Economy

This Millionaire Can Bug off With His Avocado Toast Advice

"When I was trying to buy my first home, I wasn't buying smashed avocado for $19 and four coffees at $4 each."

Tim Gurner

That's the advice 35-year-old real estate developer Tim Gurner gave young people on Australia's 60 Minutes program. Gurner is worth almost half a billion dollars and believes the only reason millennials aren't able to buy homes is because they are wasting their money.

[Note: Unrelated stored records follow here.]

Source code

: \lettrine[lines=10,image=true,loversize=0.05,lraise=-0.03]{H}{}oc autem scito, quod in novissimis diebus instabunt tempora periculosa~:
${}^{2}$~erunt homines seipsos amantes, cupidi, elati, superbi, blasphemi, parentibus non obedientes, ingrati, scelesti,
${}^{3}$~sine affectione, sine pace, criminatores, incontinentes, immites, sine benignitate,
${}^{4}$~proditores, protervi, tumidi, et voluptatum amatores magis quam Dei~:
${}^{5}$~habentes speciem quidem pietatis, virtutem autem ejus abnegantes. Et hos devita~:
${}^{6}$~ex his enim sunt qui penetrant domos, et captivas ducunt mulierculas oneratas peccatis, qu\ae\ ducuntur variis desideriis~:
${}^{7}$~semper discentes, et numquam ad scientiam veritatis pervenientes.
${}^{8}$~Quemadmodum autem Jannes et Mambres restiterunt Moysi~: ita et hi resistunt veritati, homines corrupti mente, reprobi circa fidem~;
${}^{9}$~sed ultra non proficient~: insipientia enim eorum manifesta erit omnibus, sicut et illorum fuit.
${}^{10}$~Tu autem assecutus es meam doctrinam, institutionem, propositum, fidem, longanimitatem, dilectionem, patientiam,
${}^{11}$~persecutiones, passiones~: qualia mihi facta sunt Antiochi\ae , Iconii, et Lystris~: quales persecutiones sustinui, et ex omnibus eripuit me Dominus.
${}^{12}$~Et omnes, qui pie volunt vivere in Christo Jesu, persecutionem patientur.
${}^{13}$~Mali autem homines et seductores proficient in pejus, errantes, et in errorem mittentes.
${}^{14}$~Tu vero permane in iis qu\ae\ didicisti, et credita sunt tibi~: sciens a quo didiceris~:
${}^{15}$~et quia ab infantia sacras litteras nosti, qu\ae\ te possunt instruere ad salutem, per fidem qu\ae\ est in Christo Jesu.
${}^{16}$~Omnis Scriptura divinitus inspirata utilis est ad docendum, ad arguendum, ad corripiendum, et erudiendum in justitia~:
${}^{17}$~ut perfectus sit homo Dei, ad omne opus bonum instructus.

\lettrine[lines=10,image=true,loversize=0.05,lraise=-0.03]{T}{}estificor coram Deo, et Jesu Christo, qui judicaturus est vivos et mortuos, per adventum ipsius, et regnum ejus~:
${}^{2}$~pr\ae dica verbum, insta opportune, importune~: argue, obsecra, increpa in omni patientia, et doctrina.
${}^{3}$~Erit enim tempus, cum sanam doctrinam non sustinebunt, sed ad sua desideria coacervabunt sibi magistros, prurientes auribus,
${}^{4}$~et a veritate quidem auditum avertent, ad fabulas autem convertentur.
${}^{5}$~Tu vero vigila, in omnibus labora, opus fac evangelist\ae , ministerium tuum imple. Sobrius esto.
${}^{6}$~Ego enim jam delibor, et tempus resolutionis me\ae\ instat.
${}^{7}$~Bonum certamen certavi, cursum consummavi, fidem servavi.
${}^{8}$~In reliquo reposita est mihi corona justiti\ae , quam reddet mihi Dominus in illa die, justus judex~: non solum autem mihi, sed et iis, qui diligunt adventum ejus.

"So you reckon that's real," the host asked Gurner after this avocado toast comment, "that young people actually end up just spending their money and whinge about the fact they can't afford to get into the property market?"

avocado toast

"Oh, there's no question it's real," Gurner replied. He added that those who can afford homes are able to do so because they "work very hard," while much of the millennial generation "is watching the Kardashians and thinking that's normal — thinking owning a Bentley is normal."

As Australia's 9 News pointed out, Gurner got his start in property investing "with the help of $34,000 borrowed from his grandfather."

Gurner's toast advice was not received on Twitter.

 

 

 

 

 

 

 

 

 

 

Gurner's comments not only seem dismissive, but they ignore the real issue.

The reason millennials aren't buying houses isn't because they're spending too much money on avocados and coffee, nor are they not working hard enough. "Millennials are actually more likely to see themselves — proudly — as 'work martyrs' than older workers, and less likely to use all their vacation time," Harvard Business Review reported in August 2016, citing survey data.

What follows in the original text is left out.